# December 9 Meeting



## Emc2 (Oct 29, 2005)

Since only one of us was able to attend, I'm thinking about ordering the AGA 2006 Conference DVD to watch at this meeting. Any interst if I can get it in time?


----------



## Jason Baliban (Feb 21, 2005)

Sounds fun to me!!

jB


----------



## cpc1007 (Sep 21, 2004)

Emc2 said:


> Since only one of us was able to attend, I'm thinking about ordering the AGA 2006 Conference DVD to watch at this meeting. Any interst if I can get it in time?

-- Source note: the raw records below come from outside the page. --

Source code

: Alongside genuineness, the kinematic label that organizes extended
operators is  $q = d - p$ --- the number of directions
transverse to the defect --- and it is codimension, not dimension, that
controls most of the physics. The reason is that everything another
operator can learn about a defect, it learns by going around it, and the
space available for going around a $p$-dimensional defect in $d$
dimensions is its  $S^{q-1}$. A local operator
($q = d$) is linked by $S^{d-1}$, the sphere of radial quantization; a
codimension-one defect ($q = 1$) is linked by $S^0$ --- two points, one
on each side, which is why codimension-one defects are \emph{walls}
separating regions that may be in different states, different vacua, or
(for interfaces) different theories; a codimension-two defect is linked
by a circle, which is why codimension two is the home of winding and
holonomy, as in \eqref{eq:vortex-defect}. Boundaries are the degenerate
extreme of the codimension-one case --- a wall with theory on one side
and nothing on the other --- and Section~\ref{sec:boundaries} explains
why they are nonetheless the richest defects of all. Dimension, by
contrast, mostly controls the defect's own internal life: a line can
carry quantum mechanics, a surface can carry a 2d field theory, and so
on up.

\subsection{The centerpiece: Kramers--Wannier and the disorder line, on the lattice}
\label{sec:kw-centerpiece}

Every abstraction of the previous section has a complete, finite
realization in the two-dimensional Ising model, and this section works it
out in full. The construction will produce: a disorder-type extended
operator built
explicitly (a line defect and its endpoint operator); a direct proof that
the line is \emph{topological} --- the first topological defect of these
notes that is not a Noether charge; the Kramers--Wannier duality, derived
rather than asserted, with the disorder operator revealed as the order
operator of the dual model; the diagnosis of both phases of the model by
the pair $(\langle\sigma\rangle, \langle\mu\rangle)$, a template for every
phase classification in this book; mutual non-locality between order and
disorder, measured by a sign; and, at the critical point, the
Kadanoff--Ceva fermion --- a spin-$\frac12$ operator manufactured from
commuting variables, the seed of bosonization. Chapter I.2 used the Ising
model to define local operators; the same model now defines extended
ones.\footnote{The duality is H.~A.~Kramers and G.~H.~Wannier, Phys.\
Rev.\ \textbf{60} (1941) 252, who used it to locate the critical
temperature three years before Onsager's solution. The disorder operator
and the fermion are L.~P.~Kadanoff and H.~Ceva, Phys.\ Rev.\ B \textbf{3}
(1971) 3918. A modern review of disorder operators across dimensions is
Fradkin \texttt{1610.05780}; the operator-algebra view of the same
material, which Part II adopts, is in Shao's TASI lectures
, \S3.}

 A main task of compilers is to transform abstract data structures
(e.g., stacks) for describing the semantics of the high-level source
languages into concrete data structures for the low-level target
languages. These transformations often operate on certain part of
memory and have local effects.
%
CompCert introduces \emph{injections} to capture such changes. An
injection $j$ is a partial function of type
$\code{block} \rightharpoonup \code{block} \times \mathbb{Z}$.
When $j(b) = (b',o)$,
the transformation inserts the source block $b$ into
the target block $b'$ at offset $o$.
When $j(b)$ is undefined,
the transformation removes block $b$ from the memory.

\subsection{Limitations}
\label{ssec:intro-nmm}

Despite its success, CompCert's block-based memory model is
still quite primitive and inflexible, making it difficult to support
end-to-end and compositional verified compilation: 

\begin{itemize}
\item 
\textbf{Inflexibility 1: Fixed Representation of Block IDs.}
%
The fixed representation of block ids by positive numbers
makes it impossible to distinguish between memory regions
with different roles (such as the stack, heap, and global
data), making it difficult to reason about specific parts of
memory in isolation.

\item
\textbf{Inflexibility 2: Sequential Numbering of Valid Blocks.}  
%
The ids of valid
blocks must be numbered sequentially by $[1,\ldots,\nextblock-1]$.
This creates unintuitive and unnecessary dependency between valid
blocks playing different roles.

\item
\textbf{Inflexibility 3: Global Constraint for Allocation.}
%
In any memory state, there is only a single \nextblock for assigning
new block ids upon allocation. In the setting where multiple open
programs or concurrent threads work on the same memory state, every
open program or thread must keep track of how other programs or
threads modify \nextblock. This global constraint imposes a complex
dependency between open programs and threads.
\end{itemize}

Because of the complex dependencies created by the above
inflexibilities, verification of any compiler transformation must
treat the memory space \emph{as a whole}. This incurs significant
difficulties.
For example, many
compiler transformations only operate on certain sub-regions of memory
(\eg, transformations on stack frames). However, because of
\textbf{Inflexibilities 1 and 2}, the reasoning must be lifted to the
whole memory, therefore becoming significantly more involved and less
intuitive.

And also maybe we could help you set up the Nano tank if you want?


----------



## djlen (Jun 22, 2004)

I have an abundance of E. tenellus (red) and will bring some to the meeting on 12/9 if anyone is interested. Just reply back here if you are so I can get an idea of anyone who wants some. I will also have some Barclay Longifolia to bring if there's some interest.

I'm looking for some Eleocharis sp. (hair grass). If someone has that I'm definitely interested in picking some of that up.
And some Cherry shrimp as well.

Len


----------



## JLudwig (Feb 16, 2004)

Oddly enough the DVDs for Friday night will be better than being there, since the band next door was playing so loudly. 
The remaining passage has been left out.